Records from a data collection:

-*-

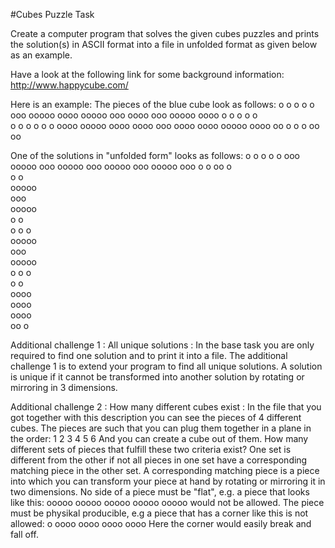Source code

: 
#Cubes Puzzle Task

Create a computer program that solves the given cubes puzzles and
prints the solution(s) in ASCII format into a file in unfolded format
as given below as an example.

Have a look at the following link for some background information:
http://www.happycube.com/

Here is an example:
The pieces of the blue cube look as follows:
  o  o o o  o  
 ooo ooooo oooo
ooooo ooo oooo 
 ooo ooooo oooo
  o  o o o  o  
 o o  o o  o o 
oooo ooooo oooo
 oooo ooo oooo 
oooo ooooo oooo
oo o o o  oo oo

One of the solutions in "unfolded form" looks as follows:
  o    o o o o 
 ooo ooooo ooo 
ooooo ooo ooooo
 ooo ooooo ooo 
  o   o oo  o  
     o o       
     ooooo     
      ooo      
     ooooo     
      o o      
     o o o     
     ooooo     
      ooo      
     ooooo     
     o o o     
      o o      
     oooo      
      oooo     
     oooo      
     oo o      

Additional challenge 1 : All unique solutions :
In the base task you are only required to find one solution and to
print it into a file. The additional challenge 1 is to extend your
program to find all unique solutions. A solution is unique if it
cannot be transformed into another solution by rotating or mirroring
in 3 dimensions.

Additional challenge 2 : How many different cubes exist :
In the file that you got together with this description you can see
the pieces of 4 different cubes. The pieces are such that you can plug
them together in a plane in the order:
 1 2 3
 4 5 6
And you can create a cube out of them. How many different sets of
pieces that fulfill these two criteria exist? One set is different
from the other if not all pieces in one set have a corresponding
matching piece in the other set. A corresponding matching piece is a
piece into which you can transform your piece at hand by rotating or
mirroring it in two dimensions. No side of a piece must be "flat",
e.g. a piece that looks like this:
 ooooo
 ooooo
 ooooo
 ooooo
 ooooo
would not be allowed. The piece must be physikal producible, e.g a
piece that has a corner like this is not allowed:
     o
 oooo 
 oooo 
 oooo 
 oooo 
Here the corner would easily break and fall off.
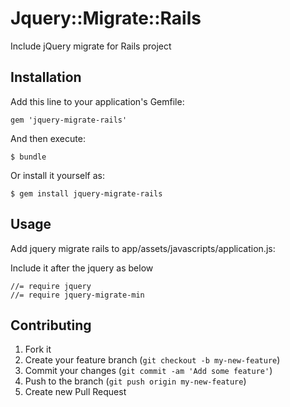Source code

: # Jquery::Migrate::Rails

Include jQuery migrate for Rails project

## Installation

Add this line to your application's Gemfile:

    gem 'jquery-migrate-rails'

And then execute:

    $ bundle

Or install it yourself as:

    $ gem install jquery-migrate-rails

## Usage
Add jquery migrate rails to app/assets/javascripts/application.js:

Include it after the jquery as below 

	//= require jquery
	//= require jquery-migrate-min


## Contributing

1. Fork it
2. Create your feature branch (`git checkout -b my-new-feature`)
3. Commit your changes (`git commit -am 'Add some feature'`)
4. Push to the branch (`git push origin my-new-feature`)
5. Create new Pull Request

-*-

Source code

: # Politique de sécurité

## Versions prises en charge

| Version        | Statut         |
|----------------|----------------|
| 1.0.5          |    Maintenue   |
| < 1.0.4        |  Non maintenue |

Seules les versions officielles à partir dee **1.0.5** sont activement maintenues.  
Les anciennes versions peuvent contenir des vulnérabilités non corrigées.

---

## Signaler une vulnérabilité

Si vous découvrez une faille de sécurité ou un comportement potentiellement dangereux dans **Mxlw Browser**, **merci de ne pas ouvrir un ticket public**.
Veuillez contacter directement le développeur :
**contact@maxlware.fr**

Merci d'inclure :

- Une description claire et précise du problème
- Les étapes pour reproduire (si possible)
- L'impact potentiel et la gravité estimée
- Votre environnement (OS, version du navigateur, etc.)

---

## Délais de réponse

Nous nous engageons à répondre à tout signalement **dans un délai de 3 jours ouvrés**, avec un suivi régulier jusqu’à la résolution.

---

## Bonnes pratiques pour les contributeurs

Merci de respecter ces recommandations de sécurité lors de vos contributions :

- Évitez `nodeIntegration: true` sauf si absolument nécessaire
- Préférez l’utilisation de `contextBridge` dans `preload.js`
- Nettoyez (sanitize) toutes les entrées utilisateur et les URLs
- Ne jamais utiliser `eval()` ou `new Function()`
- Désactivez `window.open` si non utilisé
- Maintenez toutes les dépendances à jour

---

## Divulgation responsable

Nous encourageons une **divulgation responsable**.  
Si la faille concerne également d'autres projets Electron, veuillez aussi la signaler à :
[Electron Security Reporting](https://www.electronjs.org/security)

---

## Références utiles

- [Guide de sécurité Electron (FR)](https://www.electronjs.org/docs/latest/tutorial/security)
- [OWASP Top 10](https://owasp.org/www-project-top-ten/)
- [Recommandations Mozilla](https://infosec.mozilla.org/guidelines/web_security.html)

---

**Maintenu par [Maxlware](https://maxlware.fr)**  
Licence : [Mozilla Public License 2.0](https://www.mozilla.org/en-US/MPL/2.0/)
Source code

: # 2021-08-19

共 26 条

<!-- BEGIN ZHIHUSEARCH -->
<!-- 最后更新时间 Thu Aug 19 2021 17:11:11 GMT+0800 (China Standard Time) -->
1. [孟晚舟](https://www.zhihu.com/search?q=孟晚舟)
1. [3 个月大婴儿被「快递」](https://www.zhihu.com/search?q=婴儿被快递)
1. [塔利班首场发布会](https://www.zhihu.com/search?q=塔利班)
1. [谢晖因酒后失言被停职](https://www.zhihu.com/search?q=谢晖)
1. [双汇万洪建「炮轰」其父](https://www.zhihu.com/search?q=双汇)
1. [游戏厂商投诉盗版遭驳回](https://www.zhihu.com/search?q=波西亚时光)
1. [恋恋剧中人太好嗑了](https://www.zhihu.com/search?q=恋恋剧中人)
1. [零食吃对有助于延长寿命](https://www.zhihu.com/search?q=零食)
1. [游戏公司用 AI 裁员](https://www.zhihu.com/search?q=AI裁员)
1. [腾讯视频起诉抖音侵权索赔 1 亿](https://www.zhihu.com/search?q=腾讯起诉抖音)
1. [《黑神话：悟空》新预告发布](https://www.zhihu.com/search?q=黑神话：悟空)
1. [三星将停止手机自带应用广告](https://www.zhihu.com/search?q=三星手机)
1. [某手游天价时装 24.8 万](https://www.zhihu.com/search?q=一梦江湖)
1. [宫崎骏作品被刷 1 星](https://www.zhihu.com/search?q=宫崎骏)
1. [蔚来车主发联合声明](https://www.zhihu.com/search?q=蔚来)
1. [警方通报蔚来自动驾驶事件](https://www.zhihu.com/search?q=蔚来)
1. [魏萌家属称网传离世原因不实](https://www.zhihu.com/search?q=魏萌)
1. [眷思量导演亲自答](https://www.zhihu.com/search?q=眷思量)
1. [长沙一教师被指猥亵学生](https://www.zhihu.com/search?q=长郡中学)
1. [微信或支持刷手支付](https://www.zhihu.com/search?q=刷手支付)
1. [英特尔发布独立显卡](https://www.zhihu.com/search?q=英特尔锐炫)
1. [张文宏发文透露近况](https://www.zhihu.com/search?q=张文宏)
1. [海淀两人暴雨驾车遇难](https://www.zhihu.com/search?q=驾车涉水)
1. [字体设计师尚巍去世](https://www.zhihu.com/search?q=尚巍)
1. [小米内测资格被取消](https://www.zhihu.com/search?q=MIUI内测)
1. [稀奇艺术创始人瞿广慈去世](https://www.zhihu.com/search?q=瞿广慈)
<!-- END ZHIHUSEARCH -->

-*-

#### [TASK ITEM]
Starting with the line above that holds "1. [游戏公司用 AI" and stopping with the line that holds "1. [警方通报蔚来自动驾驶", reproduce each line exactly, omitting all other lines.

#### [ANSWER TO THIS TASK]
1. [游戏公司用 AI 裁员](https://www.zhihu.com/search?q=AI裁员)
1. [腾讯视频起诉抖音侵权索赔 1 亿](https://www.zhihu.com/search?q=腾讯起诉抖音)
1. [《黑神话：悟空》新预告发布](https://www.zhihu.com/search?q=黑神话：悟空)
1. [三星将停止手机自带应用广告](https://www.zhihu.com/search?q=三星手机)
1. [某手游天价时装 24.8 万](https://www.zhihu.com/search?q=一梦江湖)
1. [宫崎骏作品被刷 1 星](https://www.zhihu.com/search?q=宫崎骏)
1. [蔚来车主发联合声明](https://www.zhihu.com/search?q=蔚来)
1. [警方通报蔚来自动驾驶事件](https://www.zhihu.com/search?q=蔚来)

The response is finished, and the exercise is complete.